Women With Cancer: Preserving Fertility

Today women with cancer have so many options. Advances in cancer prevention, diagnosis and treatment are helping women everyone live longer, happier and healthier lives. One of these amazing breakthroughs includes options for motherhood which, in years past, wasn’t even a consideration.

ReUnite Rx Elective Egg Freezing for Cancer Patients

Why choose to freeze

Women choose to freeze their eggs for a variety of reasons. There are some medical treatments (radiation or chemotherapy) that can harm a woman’s fertility. Chemo to the pelvic area could mean menopause starting 5-20 years sooner than expected. Freezing eggs could help a woman have a biological child in the future.

Oocyte cryopreservation

Oocyte or egg freezing is a proven method of preserving fertility in women. Mature eggs are removed and frozen before being fertilized with sperm. This is called egg banking. Egg banking helps women with premature fertility loss by banking eggs to be used a later date. The frozen eggs can be thawed, fertilized and implanted for pregnancy after cancer has been abolished and a woman is ready for motherhood.

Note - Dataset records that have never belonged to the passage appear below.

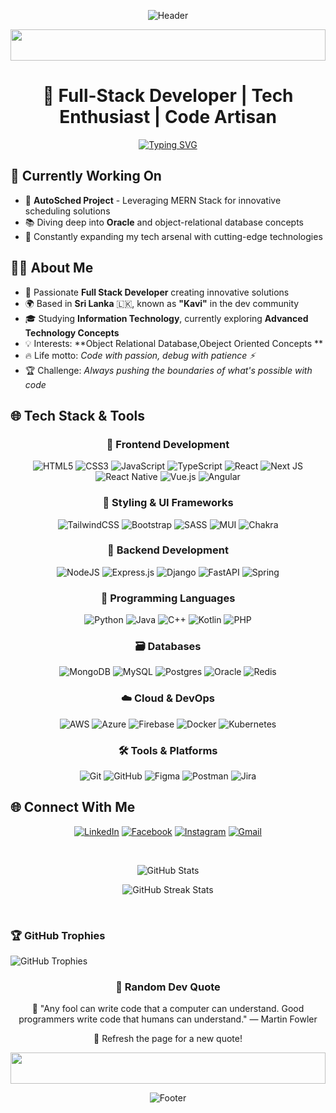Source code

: <div align="center">
  
![Header](https://capsule-render.vercel.app/api?type=waving&color=gradient&height=200&section=header&text=Kavinga%20Aluvihare&fontSize=70&animation=fadeIn&fontAlignY=35)

<img width="100%" height="50" src="https://i.imgur.com/dBaSKWF.gif" />

# 🚀 Full-Stack Developer | Tech Enthusiast | Code Artisan

[![Typing SVG](https://readme-typing-svg.demolab.com?font=Fira+Code&pause=1000&color=2D9EF7&center=true&vCenter=true&width=435&lines=Building+the+Future%2C+One+Line+at+a+Time;Passionate+Full-Stack+Developer;Learning+%26+Growing+Every+Day)](https://git.io/typing-svg)

</div>

## 🎯 Currently Working On

- 🔧 **AutoSched Project** - Leveraging MERN Stack for innovative scheduling solutions
- 📚 Diving deep into **Oracle** and object-relational database concepts
- 🌱 Constantly expanding my tech arsenal with cutting-edge technologies

## 👨‍💻 About Me 

- 🚀 Passionate **Full Stack Developer** creating innovative solutions
- 🌍 Based in **Sri Lanka** 🇱🇰, known as **"Kavi"** in the dev community
- 🎓 Studying **Information Technology**, currently exploring **Advanced Technology Concepts**
- 💡 Interests: **Object Relational Database,Obeject Oriented Concepts **
- 🔥 Life motto: *Code with passion, debug with patience ⚡*
- 🏆 Challenge: *Always pushing the boundaries of what's possible with code*



## 🌐 Tech Stack & Tools

<div align="center">

### 🎨 Frontend Development
![HTML5](https://img.shields.io/badge/html5-%23E34F26.svg?style=for-the-badge&logo=html5&logoColor=white)
![CSS3](https://img.shields.io/badge/css3-%231572B6.svg?style=for-the-badge&logo=css3&logoColor=white)
![JavaScript](https://img.shields.io/badge/javascript-%23323330.svg?style=for-the-badge&logo=javascript&logoColor=%23F7DF1E)
![TypeScript](https://img.shields.io/badge/typescript-%23007ACC.svg?style=for-the-badge&logo=typescript&logoColor=white)
![React](https://img.shields.io/badge/react-%2320232a.svg?style=for-the-badge&logo=react&logoColor=%2361DAFB)
![Next JS](https://img.shields.io/badge/Next-black?style=for-the-badge&logo=next.js&logoColor=white)
![React Native](https://img.shields.io/badge/react_native-%2320232a.svg?style=for-the-badge&logo=react&logoColor=%2361DAFB)
![Vue.js](https://img.shields.io/badge/vuejs-%2335495e.svg?style=for-the-badge&logo=vuedotjs&logoColor=%234FC08D)
![Angular](https://img.shields.io/badge/angular-%23DD0031.svg?style=for-the-badge&logo=angular&logoColor=white)

### 🎨 Styling & UI Frameworks
![TailwindCSS](https://img.shields.io/badge/tailwindcss-%2338B2AC.svg?style=for-the-badge&logo=tailwind-css&logoColor=white)
![Bootstrap](https://img.shields.io/badge/bootstrap-%238511FA.svg?style=for-the-badge&logo=bootstrap&logoColor=white)
![SASS](https://img.shields.io/badge/SASS-hotpink.svg?style=for-the-badge&logo=SASS&logoColor=white)
![MUI](https://img.shields.io/badge/MUI-%230081CB.svg?style=for-the-badge&logo=mui&logoColor=white)
![Chakra](https://img.shields.io/badge/chakra-%234ED1C5.svg?style=for-the-badge&logo=chakraui&logoColor=white)

### 🔧 Backend Development
![NodeJS](https://img.shields.io/badge/node.js-6DA55F?style=for-the-badge&logo=node.js&logoColor=white)
![Express.js](https://img.shields.io/badge/express.js-%23404d59.svg?style=for-the-badge&logo=express&logoColor=%2361DAFB)
![Django](https://img.shields.io/badge/django-%23092E20.svg?style=for-the-badge&logo=django&logoColor=white)
![FastAPI](https://img.shields.io/badge/FastAPI-005571?style=for-the-badge&logo=fastapi)
![Spring](https://img.shields.io/badge/spring-%236DB33F.svg?style=for-the-badge&logo=spring&logoColor=white)

### 📱 Programming Languages
![Python](https://img.shields.io/badge/python-3670A0?style=for-the-badge&logo=python&logoColor=ffdd54)
![Java](https://img.shields.io/badge/java-%23ED8B00.svg?style=for-the-badge&logo=java&logoColor=white)
![C++](https://img.shields.io/badge/c++-%2300599C.svg?style=for-the-badge&logo=c%2B%2B&logoColor=white)
![Kotlin](https://img.shields.io/badge/kotlin-%237F52FF.svg?style=for-the-badge&logo=kotlin&logoColor=white)
![PHP](https://img.shields.io/badge/php-%23777BB4.svg?style=for-the-badge&logo=php&logoColor=white)

### 🗃️ Databases
![MongoDB](https://img.shields.io/badge/MongoDB-%234ea94b.svg?style=for-the-badge&logo=mongodb&logoColor=white)
![MySQL](https://img.shields.io/badge/mysql-%2300000f.svg?style=for-the-badge&logo=mysql&logoColor=white)
![Postgres](https://img.shields.io/badge/postgres-%23316192.svg?style=for-the-badge&logo=postgresql&logoColor=white)
![Oracle](https://img.shields.io/badge/Oracle-F80000?style=for-the-badge&logo=oracle&logoColor=white)
![Redis](https://img.shields.io/badge/redis-%23DD0031.svg?style=for-the-badge&logo=redis&logoColor=white)

### ☁️ Cloud & DevOps
![AWS](https://img.shields.io/badge/AWS-%23FF9900.svg?style=for-the-badge&logo=amazon-aws&logoColor=white)
![Azure](https://img.shields.io/badge/azure-%230072C6.svg?style=for-the-badge&logo=microsoftazure&logoColor=white)
![Firebase](https://img.shields.io/badge/firebase-%23039BE5.svg?style=for-the-badge&logo=firebase)
![Docker](https://img.shields.io/badge/docker-%230db7ed.svg?style=for-the-badge&logo=docker&logoColor=white)
![Kubernetes](https://img.shields.io/badge/kubernetes-%23326ce5.svg?style=for-the-badge&logo=kubernetes&logoColor=white)

### 🛠️ Tools & Platforms
![Git](https://img.shields.io/badge/git-%23F05033.svg?style=for-the-badge&logo=git&logoColor=white)
![GitHub](https://img.shields.io/badge/github-%23121011.svg?style=for-the-badge&logo=github&logoColor=white)
![Figma](https://img.shields.io/badge/figma-%23F24E1E.svg?style=for-the-badge&logo=figma&logoColor=white)
![Postman](https://img.shields.io/badge/Postman-FF6C37?style=for-the-badge&logo=postman&logoColor=white)
![Jira](https://img.shields.io/badge/jira-%230A0FFF.svg?style=for-the-badge&logo=jira&logoColor=white)

</div>

## 🌐 Connect With Me

<div align="center">

[![LinkedIn](https://img.shields.io/badge/LinkedIn-%230077B5.svg?logo=linkedin&logoColor=white)](https://linkedin.com/in/kavinga17)
[![Facebook](https://img.shields.io/badge/Facebook-%231877F2.svg?logo=Facebook&logoColor=white)](https://facebook.com/kavinga17)
[![Instagram](https://img.shields.io/badge/Instagram-%23E4405F.svg?logo=Instagram&logoColor=white)](https://instagram.com/kavinga17)
[![Gmail](https://img.shields.io/badge/Gmail-D14836?logo=gmail&logoColor=white)](mailto:kavingaaluvihare2001@gmail.com)

</div>
<div align="center"> <br>

<img src="https://github-readme-stats.vercel.app/api?username=kavinga17&theme=tokyonight&hide_border=false&include_all_commits=true&count_private=true" alt="GitHub Stats" /> <br>

<img src="https://github-readme-streak-stats.herokuapp.com/?user=kavinga17&theme=tokyonight&hide_border=false" alt="GitHub Streak Stats" /> <br>
</div>


<br/>
<h3>🏆 GitHub Trophies</h3>
<img src="https://github-profile-trophy.vercel.app/?username=kavinga17&theme=tokyonight&no-frame=true&no-bg=false&margin-w=4" alt="GitHub Trophies" /> </div>

<div align="center">




### 🌟 Random Dev Quote
🎯 "Any fool can write code that a computer can understand. Good programmers write code that humans can understand." — Martin Fowler

📜 Refresh the page for a new quote!
</div>

<div align="center">
<img width="100%" height="50" src="https://i.imgur.com/dBaSKWF.gif" />

![Footer](https://capsule-render.vercel.app/api?type=waving&color=gradient&height=100&section=footer)
</div>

Considerations to egg freezing

There are many things to consider before going down the path of oocyte cryopreservation. First and foremost would be talking to the oncologist about the risks of infertility and the safety of undergoing egg freezing. Other considerations are the hormones needed to stimulate ovaries, the success rate of having a baby after cancer treatment, the importance of a biological child, support of friends and family, financial resources and religious or ethical beliefs.

Upside to egg freezing

A cancer diagnosis is devastating news, but it no longer has to mean an end to dreams of starting or growing a family. Egg freezing is one of the most highly recommended fertility preservation options for cancer patients. Option for egg freezing prior to cancer treatment is a way of stopping the biological clock and makes for one less stressor so patients are able to focus more on recovery than the possibilities of motherhood.